Exercise goal » Leave the pictures out. Return the rest of the listing below exactly.

Extracted material »
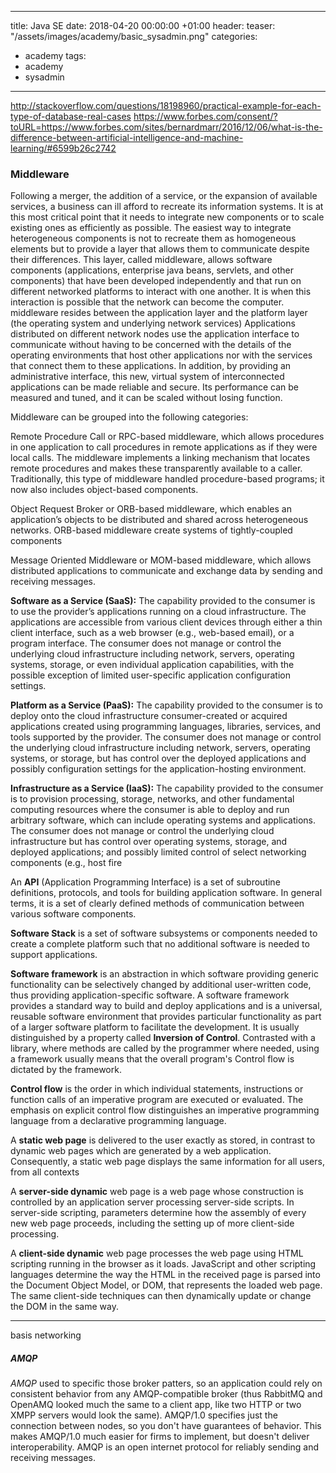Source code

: 
---
title: Java SE
date: 2018-04-20 00:00:00 +01:00
header:
  teaser: "/assets/images/academy/basic_sysadmin.png"
categories:
- academy
tags:
- academy
- sysadmin
---

http://stackoverflow.com/questions/18198960/practical-example-for-each-type-of-database-real-cases
https://www.forbes.com/consent/?toURL=https://www.forbes.com/sites/bernardmarr/2016/12/06/what-is-the-difference-between-artificial-intelligence-and-machine-learning/#6599b26c2742


### Middleware
Following a merger, the addition of a service, or the expansion of available services, a business can ill afford to recreate its information systems. It is at this most critical point that it needs to integrate new components or to scale existing ones as efficiently as possible. The easiest way to integrate heterogeneous components is not to recreate them as homogeneous elements but to provide a layer that allows them to communicate despite their differences. This layer, called middleware, allows software components (applications, enterprise java beans, servlets, and other components) that have been developed independently and that run on different networked platforms to interact with one another. It is when this interaction is possible that the network can become the computer.  middleware resides between the application layer and the platform layer (the operating system and underlying network services)
Applications distributed on different network nodes use the application interface to communicate without having to be concerned with the details of the operating environments that host other applications nor with the services that connect them to these applications. In addition, by providing an administrative interface, this new, virtual system of interconnected applications can be made reliable and secure. Its performance can be measured and tuned, and it can be scaled without losing function.

Middleware can be grouped into the following categories:

Remote Procedure Call or RPC-based middleware, which allows procedures in one application to call procedures in remote applications as if they were local calls. The middleware implements a linking mechanism that locates remote procedures and makes these transparently available to a caller. Traditionally, this type of middleware handled procedure-based programs; it now also includes object-based components.

Object Request Broker or ORB-based middleware, which enables an application’s objects to be distributed and shared across heterogeneous networks. ORB-based middleware create systems of tightly-coupled components

Message Oriented Middleware or MOM-based middleware, which allows distributed applications to communicate and exchange data by sending and receiving messages.


**Software as a Service (SaaS):** The capability provided to the consumer is to use the provider’s applications running on a cloud infrastructure. The applications are accessible from various client devices through either a thin client interface, such as a web browser (e.g., web-based email), or a program interface. The consumer does not manage or control the underlying cloud infrastructure including network, servers, operating systems, storage, or even individual application capabilities, with the possible exception of limited user-specific application configuration settings.

**Platform as a Service (PaaS):** The capability provided to the consumer is to deploy onto the cloud infrastructure consumer-created or acquired applications created using programming languages, libraries, services, and tools supported by the provider. The consumer does not manage or control the underlying cloud infrastructure including network, servers, operating systems, or storage, but has control over the deployed applications and possibly configuration settings for the application-hosting environment.

**Infrastructure as a Service (IaaS):** The capability provided to the consumer is to provision processing, storage, networks, and other fundamental computing resources where the consumer is able to deploy and run arbitrary software, which can include operating systems and applications. The consumer does not manage or control the underlying cloud infrastructure but has control over operating systems, storage, and deployed applications; and possibly limited control of select networking components (e.g., host fire


An **API** (Application Programming Interface) is a set of subroutine definitions, protocols, and tools for building application software. In general terms, it is a set of clearly defined methods of communication between various software components.

**Software Stack** is a set of software subsystems or components needed to create a complete platform such that no additional software is needed to support applications.

**Software framework** is an abstraction in which software providing generic functionality can be selectively changed by additional user-written code, thus providing application-specific software. A software framework provides a standard way to build and deploy applications and is a universal, reusable software environment that provides particular functionality as part of a larger software platform to facilitate the development.
It is usually distinguished by a property called **Inversion of Control**. Contrasted with a library, where methods are called by the programmer where needed, using a framework usually means that the overall program's Control flow is dictated by the framework.

**Control flow** is the order in which individual statements, instructions or function calls of an imperative program are executed or evaluated. The emphasis on explicit control flow distinguishes an imperative programming language from a declarative programming language.

A **static web page** is delivered to the user exactly as stored, in contrast to dynamic web pages which are generated by a web application.
Consequently, a static web page displays the same information for all users, from all contexts

A **server-side dynamic** web page is a web page whose construction is controlled by an application server processing server-side scripts. In server-side scripting, parameters determine how the assembly of every new web page proceeds, including the setting up of more client-side processing.

A **client-side dynamic** web page processes the web page using HTML scripting running in the browser as it loads. JavaScript and other scripting languages determine the way the HTML in the received page is parsed into the Document Object Model, or DOM, that represents the loaded web page. The same client-side techniques can then dynamically update or change the DOM in the same way.


----
basis networking
##### AMQP
*AMQP* used to specific those broker patters, so an application could rely on consistent behavior from any AMQP-compatible broker (thus RabbitMQ and OpenAMQ looked much the same to a client app, like two HTTP or two XMPP servers would look the same). AMQP/1.0 specifies just the connection between nodes, so you don't have guarantees of behavior. This makes AMQP/1.0 much easier for firms to implement, but doesn't deliver interoperability.
AMQP is an open internet protocol for reliably sending and receiving messages.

Result »
Source code

: 
---
title: Java SE
date: 2018-04-20 00:00:00 +01:00
header:
  teaser: "/assets/images/academy/basic_sysadmin.png"
categories:
- academy
tags:
- academy
- sysadmin
---

http://stackoverflow.com/questions/18198960/practical-example-for-each-type-of-database-real-cases
https://www.forbes.com/consent/?toURL=https://www.forbes.com/sites/bernardmarr/2016/12/06/what-is-the-difference-between-artificial-intelligence-and-machine-learning/#6599b26c2742


### Middleware
Following a merger, the addition of a service, or the expansion of available services, a business can ill afford to recreate its information systems. It is at this most critical point that it needs to integrate new components or to scale existing ones as efficiently as possible. The easiest way to integrate heterogeneous components is not to recreate them as homogeneous elements but to provide a layer that allows them to communicate despite their differences. This layer, called middleware, allows software components (applications, enterprise java beans, servlets, and other components) that have been developed independently and that run on different networked platforms to interact with one another. It is when this interaction is possible that the network can become the computer.  middleware resides between the application layer and the platform layer (the operating system and underlying network services)
Applications distributed on different network nodes use the application interface to communicate without having to be concerned with the details of the operating environments that host other applications nor with the services that connect them to these applications. In addition, by providing an administrative interface, this new, virtual system of interconnected applications can be made reliable and secure. Its performance can be measured and tuned, and it can be scaled without losing function.

Middleware can be grouped into the following categories:

Remote Procedure Call or RPC-based middleware, which allows procedures in one application to call procedures in remote applications as if they were local calls. The middleware implements a linking mechanism that locates remote procedures and makes these transparently available to a caller. Traditionally, this type of middleware handled procedure-based programs; it now also includes object-based components.

Object Request Broker or ORB-based middleware, which enables an application’s objects to be distributed and shared across heterogeneous networks. ORB-based middleware create systems of tightly-coupled components

Message Oriented Middleware or MOM-based middleware, which allows distributed applications to communicate and exchange data by sending and receiving messages.


**Software as a Service (SaaS):** The capability provided to the consumer is to use the provider’s applications running on a cloud infrastructure. The applications are accessible from various client devices through either a thin client interface, such as a web browser (e.g., web-based email), or a program interface. The consumer does not manage or control the underlying cloud infrastructure including network, servers, operating systems, storage, or even individual application capabilities, with the possible exception of limited user-specific application configuration settings.

**Platform as a Service (PaaS):** The capability provided to the consumer is to deploy onto the cloud infrastructure consumer-created or acquired applications created using programming languages, libraries, services, and tools supported by the provider. The consumer does not manage or control the underlying cloud infrastructure including network, servers, operating systems, or storage, but has control over the deployed applications and possibly configuration settings for the application-hosting environment.

**Infrastructure as a Service (IaaS):** The capability provided to the consumer is to provision processing, storage, networks, and other fundamental computing resources where the consumer is able to deploy and run arbitrary software, which can include operating systems and applications. The consumer does not manage or control the underlying cloud infrastructure but has control over operating systems, storage, and deployed applications; and possibly limited control of select networking components (e.g., host fire


An **API** (Application Programming Interface) is a set of subroutine definitions, protocols, and tools for building application software. In general terms, it is a set of clearly defined methods of communication between various software components.

**Software Stack** is a set of software subsystems or components needed to create a complete platform such that no additional software is needed to support applications.

**Software framework** is an abstraction in which software providing generic functionality can be selectively changed by additional user-written code, thus providing application-specific software. A software framework provides a standard way to build and deploy applications and is a universal, reusable software environment that provides particular functionality as part of a larger software platform to facilitate the development.
It is usually distinguished by a property called **Inversion of Control**. Contrasted with a library, where methods are called by the programmer where needed, using a framework usually means that the overall program's Control flow is dictated by the framework.

**Control flow** is the order in which individual statements, instructions or function calls of an imperative program are executed or evaluated. The emphasis on explicit control flow distinguishes an imperative programming language from a declarative programming language.

A **static web page** is delivered to the user exactly as stored, in contrast to dynamic web pages which are generated by a web application.
Consequently, a static web page displays the same information for all users, from all contexts

A **server-side dynamic** web page is a web page whose construction is controlled by an application server processing server-side scripts. In server-side scripting, parameters determine how the assembly of every new web page proceeds, including the setting up of more client-side processing.

A **client-side dynamic** web page processes the web page using HTML scripting running in the browser as it loads. JavaScript and other scripting languages determine the way the HTML in the received page is parsed into the Document Object Model, or DOM, that represents the loaded web page. The same client-side techniques can then dynamically update or change the DOM in the same way.


----
basis networking
##### AMQP
*AMQP* used to specific those broker patters, so an application could rely on consistent behavior from any AMQP-compatible broker (thus RabbitMQ and OpenAMQ looked much the same to a client app, like two HTTP or two XMPP servers would look the same). AMQP/1.0 specifies just the connection between nodes, so you don't have guarantees of behavior. This makes AMQP/1.0 much easier for firms to implement, but doesn't deliver interoperability.
AMQP is an open internet protocol for reliably sending and receiving messages.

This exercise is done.